I hav resently braught a new POstpaid conn from BSNL ....

SO the prob is in the task ba it shows that connected at 115.2 kbps  
but in reality when i d/l some thing it shows only 3/4 kbps /sec ....so is some thing wrong w my PC/Connection? is there any way i can chern out more bandwidth from my existing connection ????i have heard that bandwidth meter is one such soft .....but donno where to find it..(


----------



## busyanuj (Sep 18, 2004)

the 115.2 kbps is in reality 115.2 kilo *bits* per second.

divide it by 8 to get the actual speed in kilo*bytes* per second.


----------



## Nemesis (Sep 18, 2004)

u can check ur bandwidth at www.cnet.com
they have a bandwidth meter...


----------



## NikhilVerma (Sep 18, 2004)

There is probably a problem with your  PC coz I had similar problems with my dial-up earlier..


----------



## Dhawal_Verma (Sep 18, 2004)

Same here !
Reinstall your modem drivers !


----------



## saROMan (Sep 18, 2004)

hey dhaval & nikhil
i have a HSP 56 micro modem(InBuilt).........and it took me heck lot of efforts  approx 12 hrs to install trouble shoot try..try...try..............
to get connected..and now i cant afford to go thru same process again
..BTW will try the cnet way....


----------



## saROMan (Sep 18, 2004)

BTW cnet shows its 25.9 K


----------



## Dhawal_Verma (Sep 18, 2004)

O.K. Wishing you lick


----------



## theraven (Sep 18, 2004)

115.2 is just displayed speed
its not even the actual speed
see ur modem manual to insert the AT string for actualy speed
which will be 56.6 kbps or less
and yes thats kilo BITS per second
explaination as busyanuj gave


----------



## Writankar panja (Sep 18, 2004)

AFTER ALL THIS IN INDIA SERVERS BUILT UP OF PENTIUM PROCESSORS.DONT EXCEPT MORE THAN THAT SPEED USING A NORMAL CONNECTION.


----------



## atool (Sep 18, 2004)

a small software called webrocket can enhance connect sppeed by approx 10%...look for it as i dont hv url to download it...


----------



## pradeep_chauhan (Sep 18, 2004)

Hey before you tear your machine appart do the folloing
1. put a tele on the line dial a no say 2 (only) listen atentivly with the mouth piece cuped with your hand . If you hear any sound it indicates a bad line maybe a old drop wire (line connecting the BSNL DP(Distribution Point) and your place. get the wire replaced try to reduce the wire length bt effecient routing of the wire.
2. what is the OS you use ?
3. i use the BSNL 499/- tele and connection and connect at 40-48 Kbps and get a download speed on an averager of 5KBps( 6KB when it is 3 am) so this is the max limit you will able toget.
4. Update your drivers and scan your PC for ad ware these pgms hogg your BW.


----------



## AMITAGARWAL02 (Sep 19, 2004)

can anyone tell how it is possible to connect at a speed of 115 kbps on bsnl dial up connection
it can be connected only 46/48 bps maximum


----------



## NikhilVerma (Sep 19, 2004)

It's impossible...

The connection speeds depends on the (ISP) Server you are using....


----------



## pradeep_chauhan (Sep 19, 2004)

No the connection speed does not depend on the isp server yes the download speed does depend on the isp server.
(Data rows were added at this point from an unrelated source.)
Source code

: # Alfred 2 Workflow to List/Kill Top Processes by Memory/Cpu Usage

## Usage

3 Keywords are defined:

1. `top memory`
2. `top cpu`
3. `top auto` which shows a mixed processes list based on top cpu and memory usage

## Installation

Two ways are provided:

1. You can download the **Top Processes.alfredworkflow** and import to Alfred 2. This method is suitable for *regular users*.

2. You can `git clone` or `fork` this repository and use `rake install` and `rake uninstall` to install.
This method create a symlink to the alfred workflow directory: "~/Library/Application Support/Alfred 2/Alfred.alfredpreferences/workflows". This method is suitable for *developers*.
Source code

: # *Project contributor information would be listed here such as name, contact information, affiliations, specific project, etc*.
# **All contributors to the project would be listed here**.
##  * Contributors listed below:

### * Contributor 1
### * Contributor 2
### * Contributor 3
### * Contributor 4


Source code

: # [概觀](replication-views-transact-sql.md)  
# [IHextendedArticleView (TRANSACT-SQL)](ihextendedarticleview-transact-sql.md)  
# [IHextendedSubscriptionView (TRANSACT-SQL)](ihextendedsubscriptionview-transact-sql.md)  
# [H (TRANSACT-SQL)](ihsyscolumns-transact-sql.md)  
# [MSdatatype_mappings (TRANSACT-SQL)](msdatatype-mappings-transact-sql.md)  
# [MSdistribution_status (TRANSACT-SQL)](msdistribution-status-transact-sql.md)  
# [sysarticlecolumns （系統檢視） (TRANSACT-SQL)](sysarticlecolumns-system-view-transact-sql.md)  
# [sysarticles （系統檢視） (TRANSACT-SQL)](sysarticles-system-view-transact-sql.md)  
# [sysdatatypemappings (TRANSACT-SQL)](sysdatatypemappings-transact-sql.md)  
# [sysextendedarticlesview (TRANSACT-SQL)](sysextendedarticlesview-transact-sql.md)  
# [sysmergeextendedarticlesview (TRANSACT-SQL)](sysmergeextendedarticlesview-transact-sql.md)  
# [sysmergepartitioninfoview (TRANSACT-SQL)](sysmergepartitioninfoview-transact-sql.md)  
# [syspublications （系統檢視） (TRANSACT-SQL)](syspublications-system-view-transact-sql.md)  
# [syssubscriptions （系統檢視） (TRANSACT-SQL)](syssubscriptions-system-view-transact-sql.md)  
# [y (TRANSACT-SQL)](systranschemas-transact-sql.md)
All point to point protcall (in this case PPP) use a LCP (Link control protocal) phase when the connection is being negotiated, which is end to end is between the two modems one at the user end at the other at the isp side the connection speed is negotiated between these two devices and depend on their setting and ofcourse the condition of the communication media which in this case is the telephone lines.


----------



## Maverick340 (Sep 19, 2004)

I heard that on indian telephone lines u can get a max upto 13 kilo bytes per second on a dial up!Is That true??


----------



## demoninside (Sep 20, 2004)

It might be more haven't u heard about
ISDN
DIAS
ADSl
all work on Telephone lines
but on dial up it's never more then 50kbps connectivity
so 50/8=6.  Kb dl is MAX


----------



## amistik (Sep 20, 2004)

pradeep_chauhan said:
			
		

> No the connection speed does not depend on the isp server yes the download speed does depend on the isp server. All point to point protcall (in this case PPP) use a LCP (Link control protocal) phase when the connection is being negotiated, which is end to end is between the two modems one at the user end at the other at the isp side the connection speed is negotiated between these two devices and depend on their setting and ofcourse the condition of the communication media which in this case is the telephone lines.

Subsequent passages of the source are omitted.